What you return should be the lines of the data containing "else", each in full.

[Data for this task]

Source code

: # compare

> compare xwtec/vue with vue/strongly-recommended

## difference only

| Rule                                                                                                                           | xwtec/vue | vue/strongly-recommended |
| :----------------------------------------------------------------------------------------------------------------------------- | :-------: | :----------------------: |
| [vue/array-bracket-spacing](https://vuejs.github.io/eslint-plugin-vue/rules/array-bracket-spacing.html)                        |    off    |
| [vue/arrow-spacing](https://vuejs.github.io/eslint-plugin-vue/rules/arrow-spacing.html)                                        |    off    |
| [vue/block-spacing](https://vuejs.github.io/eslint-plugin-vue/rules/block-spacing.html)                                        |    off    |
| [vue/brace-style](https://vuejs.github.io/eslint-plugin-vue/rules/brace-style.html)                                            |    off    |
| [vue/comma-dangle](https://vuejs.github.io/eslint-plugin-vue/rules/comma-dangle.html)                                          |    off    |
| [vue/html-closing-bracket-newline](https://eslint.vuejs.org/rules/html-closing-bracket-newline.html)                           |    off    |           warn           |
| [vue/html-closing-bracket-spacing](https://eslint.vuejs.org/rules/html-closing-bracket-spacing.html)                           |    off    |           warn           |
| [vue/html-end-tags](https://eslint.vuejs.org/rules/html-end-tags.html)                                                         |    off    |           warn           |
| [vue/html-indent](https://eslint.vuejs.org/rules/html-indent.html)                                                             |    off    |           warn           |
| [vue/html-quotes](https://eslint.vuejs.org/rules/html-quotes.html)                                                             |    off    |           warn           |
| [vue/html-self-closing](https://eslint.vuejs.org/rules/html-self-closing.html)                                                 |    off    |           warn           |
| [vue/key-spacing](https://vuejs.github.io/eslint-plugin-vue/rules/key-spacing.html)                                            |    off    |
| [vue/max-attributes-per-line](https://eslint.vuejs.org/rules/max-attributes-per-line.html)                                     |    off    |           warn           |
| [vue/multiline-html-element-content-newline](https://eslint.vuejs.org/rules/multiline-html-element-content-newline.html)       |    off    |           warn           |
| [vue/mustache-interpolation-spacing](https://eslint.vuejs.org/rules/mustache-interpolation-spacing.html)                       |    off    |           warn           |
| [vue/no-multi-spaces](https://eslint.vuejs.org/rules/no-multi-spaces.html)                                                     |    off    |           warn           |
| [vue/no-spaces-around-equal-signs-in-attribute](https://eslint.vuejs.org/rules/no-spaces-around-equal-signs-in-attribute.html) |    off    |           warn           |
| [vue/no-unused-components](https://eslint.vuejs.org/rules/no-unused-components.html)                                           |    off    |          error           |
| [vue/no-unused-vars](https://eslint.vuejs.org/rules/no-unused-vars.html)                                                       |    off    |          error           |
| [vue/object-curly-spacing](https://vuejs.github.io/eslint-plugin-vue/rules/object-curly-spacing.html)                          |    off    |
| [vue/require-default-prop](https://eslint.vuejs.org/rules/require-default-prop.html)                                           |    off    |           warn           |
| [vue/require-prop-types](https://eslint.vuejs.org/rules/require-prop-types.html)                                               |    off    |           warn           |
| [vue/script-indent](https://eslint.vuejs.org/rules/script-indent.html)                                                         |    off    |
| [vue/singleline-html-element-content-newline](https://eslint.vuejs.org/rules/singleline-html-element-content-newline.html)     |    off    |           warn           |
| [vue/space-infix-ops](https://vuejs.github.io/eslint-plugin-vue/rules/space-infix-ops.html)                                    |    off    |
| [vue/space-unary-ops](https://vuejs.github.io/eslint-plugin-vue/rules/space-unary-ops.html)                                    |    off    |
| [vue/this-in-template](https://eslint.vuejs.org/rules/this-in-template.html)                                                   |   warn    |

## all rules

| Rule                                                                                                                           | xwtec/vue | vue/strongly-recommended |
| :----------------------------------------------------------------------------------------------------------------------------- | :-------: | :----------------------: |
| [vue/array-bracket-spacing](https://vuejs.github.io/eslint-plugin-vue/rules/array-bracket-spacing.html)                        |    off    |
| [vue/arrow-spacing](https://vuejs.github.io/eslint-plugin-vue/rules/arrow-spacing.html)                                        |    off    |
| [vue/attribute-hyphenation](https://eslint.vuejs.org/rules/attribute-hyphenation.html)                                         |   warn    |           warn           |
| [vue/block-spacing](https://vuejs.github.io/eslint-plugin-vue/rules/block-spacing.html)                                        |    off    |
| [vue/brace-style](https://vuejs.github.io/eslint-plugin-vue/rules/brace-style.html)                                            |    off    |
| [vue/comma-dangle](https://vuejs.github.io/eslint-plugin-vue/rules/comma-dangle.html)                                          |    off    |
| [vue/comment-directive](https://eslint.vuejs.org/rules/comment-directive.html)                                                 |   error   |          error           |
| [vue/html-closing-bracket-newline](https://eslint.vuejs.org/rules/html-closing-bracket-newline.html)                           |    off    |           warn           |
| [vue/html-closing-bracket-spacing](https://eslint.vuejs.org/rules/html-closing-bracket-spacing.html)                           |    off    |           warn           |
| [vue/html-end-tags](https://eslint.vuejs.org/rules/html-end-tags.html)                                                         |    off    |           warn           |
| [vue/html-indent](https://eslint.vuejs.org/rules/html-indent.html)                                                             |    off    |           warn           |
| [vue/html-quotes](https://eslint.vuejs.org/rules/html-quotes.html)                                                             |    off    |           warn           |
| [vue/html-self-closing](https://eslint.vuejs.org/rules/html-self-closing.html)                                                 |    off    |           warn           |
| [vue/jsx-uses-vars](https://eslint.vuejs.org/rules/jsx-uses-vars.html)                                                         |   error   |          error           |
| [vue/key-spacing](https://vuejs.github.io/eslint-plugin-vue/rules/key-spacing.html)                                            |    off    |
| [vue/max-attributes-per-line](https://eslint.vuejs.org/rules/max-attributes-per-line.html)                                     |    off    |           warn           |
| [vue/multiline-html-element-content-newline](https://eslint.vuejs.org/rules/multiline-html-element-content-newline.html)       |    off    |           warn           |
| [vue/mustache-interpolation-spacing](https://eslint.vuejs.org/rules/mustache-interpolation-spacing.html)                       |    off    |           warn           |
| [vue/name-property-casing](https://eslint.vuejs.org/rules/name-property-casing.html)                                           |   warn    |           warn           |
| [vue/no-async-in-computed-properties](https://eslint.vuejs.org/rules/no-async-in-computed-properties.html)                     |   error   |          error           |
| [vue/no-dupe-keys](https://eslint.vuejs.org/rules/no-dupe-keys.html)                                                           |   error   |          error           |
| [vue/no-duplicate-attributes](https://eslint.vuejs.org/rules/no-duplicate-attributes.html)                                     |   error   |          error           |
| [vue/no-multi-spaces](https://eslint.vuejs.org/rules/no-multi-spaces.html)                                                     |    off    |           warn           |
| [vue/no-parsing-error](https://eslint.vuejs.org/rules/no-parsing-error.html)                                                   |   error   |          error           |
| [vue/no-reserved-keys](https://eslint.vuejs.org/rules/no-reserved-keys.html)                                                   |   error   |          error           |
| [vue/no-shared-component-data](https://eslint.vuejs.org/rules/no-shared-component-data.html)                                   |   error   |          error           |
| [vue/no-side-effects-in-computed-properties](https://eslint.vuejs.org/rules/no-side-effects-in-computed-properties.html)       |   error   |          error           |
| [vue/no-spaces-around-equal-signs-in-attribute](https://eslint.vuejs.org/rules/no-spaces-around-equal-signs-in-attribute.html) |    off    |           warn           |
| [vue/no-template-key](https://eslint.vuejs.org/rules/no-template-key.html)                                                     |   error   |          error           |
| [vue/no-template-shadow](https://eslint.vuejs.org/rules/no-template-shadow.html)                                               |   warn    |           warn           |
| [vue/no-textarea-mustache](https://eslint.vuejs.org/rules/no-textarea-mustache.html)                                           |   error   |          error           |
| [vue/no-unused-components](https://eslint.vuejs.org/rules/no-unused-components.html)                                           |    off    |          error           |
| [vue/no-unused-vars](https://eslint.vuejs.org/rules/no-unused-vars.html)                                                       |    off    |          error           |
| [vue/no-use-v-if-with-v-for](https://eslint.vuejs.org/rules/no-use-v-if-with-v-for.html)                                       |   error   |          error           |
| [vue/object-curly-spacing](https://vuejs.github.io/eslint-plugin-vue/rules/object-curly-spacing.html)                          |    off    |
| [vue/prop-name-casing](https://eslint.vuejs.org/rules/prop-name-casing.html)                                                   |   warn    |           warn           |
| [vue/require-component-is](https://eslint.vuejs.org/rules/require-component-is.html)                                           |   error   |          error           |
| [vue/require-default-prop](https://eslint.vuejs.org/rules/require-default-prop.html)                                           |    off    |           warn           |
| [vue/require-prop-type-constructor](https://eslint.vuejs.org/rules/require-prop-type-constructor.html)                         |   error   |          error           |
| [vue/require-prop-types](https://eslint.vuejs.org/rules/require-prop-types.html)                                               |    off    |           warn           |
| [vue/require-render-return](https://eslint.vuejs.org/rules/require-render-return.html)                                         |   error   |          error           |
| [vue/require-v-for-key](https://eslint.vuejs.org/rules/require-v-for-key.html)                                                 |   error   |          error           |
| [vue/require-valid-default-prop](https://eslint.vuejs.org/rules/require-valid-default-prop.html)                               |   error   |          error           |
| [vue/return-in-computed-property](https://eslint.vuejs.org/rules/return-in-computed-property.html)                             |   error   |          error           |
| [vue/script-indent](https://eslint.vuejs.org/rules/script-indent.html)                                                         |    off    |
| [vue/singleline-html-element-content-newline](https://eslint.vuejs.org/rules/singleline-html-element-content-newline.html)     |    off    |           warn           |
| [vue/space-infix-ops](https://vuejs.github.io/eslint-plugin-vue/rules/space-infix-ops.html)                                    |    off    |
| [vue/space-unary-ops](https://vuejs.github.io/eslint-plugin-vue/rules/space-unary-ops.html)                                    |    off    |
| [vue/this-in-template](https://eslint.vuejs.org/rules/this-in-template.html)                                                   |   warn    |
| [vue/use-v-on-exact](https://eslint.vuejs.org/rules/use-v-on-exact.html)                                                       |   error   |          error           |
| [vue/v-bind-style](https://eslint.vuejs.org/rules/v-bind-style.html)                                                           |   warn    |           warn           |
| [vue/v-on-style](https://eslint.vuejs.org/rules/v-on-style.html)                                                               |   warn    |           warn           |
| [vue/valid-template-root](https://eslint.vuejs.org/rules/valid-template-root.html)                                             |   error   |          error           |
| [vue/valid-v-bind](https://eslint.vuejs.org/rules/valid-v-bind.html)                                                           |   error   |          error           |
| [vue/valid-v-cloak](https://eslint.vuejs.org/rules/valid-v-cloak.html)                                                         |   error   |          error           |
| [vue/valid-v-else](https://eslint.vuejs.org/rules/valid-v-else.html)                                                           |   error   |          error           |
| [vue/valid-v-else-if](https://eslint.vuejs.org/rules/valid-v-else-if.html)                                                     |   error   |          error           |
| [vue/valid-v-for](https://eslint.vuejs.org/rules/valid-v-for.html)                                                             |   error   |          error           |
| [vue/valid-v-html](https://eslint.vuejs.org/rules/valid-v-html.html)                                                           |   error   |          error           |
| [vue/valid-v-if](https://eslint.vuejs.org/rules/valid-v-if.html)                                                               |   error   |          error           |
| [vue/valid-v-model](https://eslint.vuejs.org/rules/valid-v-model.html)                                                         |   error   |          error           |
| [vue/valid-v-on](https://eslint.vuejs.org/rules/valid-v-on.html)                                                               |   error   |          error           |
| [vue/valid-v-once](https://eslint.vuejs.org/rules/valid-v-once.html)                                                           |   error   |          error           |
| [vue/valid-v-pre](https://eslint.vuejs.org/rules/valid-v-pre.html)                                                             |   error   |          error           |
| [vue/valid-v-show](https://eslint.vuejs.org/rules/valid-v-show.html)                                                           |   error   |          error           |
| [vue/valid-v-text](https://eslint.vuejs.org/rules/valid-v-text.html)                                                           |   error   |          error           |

[/Data for this task]

## Response to the task
| [vue/valid-v-else](https://eslint.vuejs.org/rules/valid-v-else.html)                                                           |   error   |          error           |
| [vue/valid-v-else-if](https://eslint.vuejs.org/rules/valid-v-else-if.html)                                                     |   error   |          error           |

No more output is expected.